-------- EXERCISE INPUTS
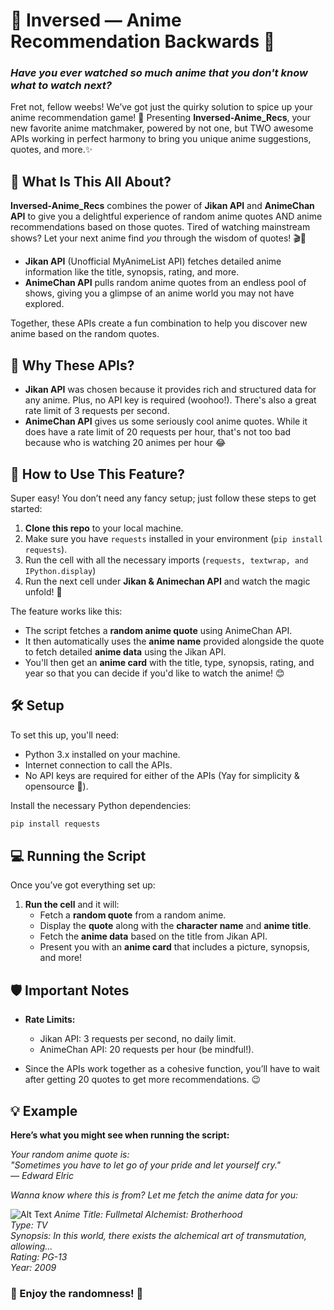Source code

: # 🍥 Inversed — Anime Recommendation Backwards 🍥
### _Have you ever watched so much anime that you don't know what to watch next?_

Fret not, fellow weebs! We’ve got just the quirky solution to spice up your anime recommendation game! 🎉 Presenting **Inversed-Anime_Recs**, your new favorite anime matchmaker, powered by not one, but TWO awesome APIs working in perfect harmony to bring you unique anime suggestions, quotes, and more.✨ 

## 🌸 What Is This All About?
**Inversed-Anime_Recs** combines the power of **Jikan API** and **AnimeChan API** to give you a delightful experience of random anime quotes AND anime recommendations based on those quotes. Tired of watching mainstream shows? Let your next anime find *you* through the wisdom of quotes! 🎬💬

- **Jikan API** (Unofficial MyAnimeList API) fetches detailed anime information like the title, synopsis, rating, and more.
- **AnimeChan API** pulls random anime quotes from an endless pool of shows, giving you a glimpse of an anime world you may not have explored.

Together, these APIs create a fun combination to help you discover new anime based on the random quotes.

## 🎯 Why These APIs?
- **Jikan API** was chosen because it provides rich and structured data for any anime. Plus, no API key is required (woohoo!). There's also a great rate limit of 3 requests per second.
- **AnimeChan API** gives us some seriously cool anime quotes. While it does have a rate limit of 20 requests per hour, that's not too bad because who is watching 20 animes per hour 😂

## 🔧 How to Use This Feature?
Super easy! You don’t need any fancy setup; just follow these steps to get started:

1. **Clone this repo** to your local machine.
2. Make sure you have `requests` installed in your environment (`pip install requests`).
3. Run the cell with all the necessary imports (`requests, textwrap, and IPython.display`)
3. Run the next cell under **Jikan & Animechan API** and watch the magic unfold! 🎇

The feature works like this:
- The script fetches a **random anime quote** using AnimeChan API.
- It then automatically uses the **anime name** provided alongside the quote to fetch detailed **anime data** using the Jikan API.
- You'll then get an **anime card** with the title, type, synopsis, rating, and year so that you can decide if you'd like to watch the anime! 😊

## 🛠️ Setup
To set this up, you'll need:
- Python 3.x installed on your machine.
- Internet connection to call the APIs.
- No API keys are required for either of the APIs (Yay for simplicity & opensource 🙌).

Install the necessary Python dependencies:
```bash
pip install requests
```

## 💻 Running the Script
Once you’ve got everything set up:
1. **Run the cell** and it will:
   - Fetch a **random quote** from a random anime.
   - Display the **quote** along with the **character name** and **anime title**.
   - Fetch the **anime data** based on the title from Jikan API.
   - Present you with an **anime card** that includes a picture, synopsis, and more!

## 🛡️ Important Notes
- **Rate Limits:** 
  - Jikan API: 3 requests per second, no daily limit.
  - AnimeChan API: 20 requests per hour (be mindful!).
  
- Since the APIs work together as a cohesive function, you’ll have to wait after getting 20 quotes to get more recommendations. 😉

## 💡 Example
**Here’s what you might see when running the script:**

*Your random anime quote is:* <br>
*"Sometimes you have to let go of your pride and let yourself cry."*<br>
*— Edward Elric*<br>

*Wanna know where this is from? Let me fetch the anime data for you:*

![Alt Text](https://miro.medium.com/v2/resize:fit:1400/1*10sQCBzHcWFfPS6Lxl3VhQ.jpeg)
*Anime Title: Fullmetal Alchemist: Brotherhood* <br>
*Type: TV* <br>
*Synopsis: In this world, there exists the alchemical art of transmutation, allowing...* <br>
*Rating: PG-13* <br>
*Year: 2009*


### 🎉 Enjoy the randomness! 🎉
----------------
Copy out every line of the data where the word "required" occurs.

= RESPONSE AREA =
- **Jikan API** was chosen because it provides rich and structured data for any anime. Plus, no API key is required (woohoo!). There's also a great rate limit of 3 requests per second.
- No API keys are required for either of the APIs (Yay for simplicity & opensource 🙌).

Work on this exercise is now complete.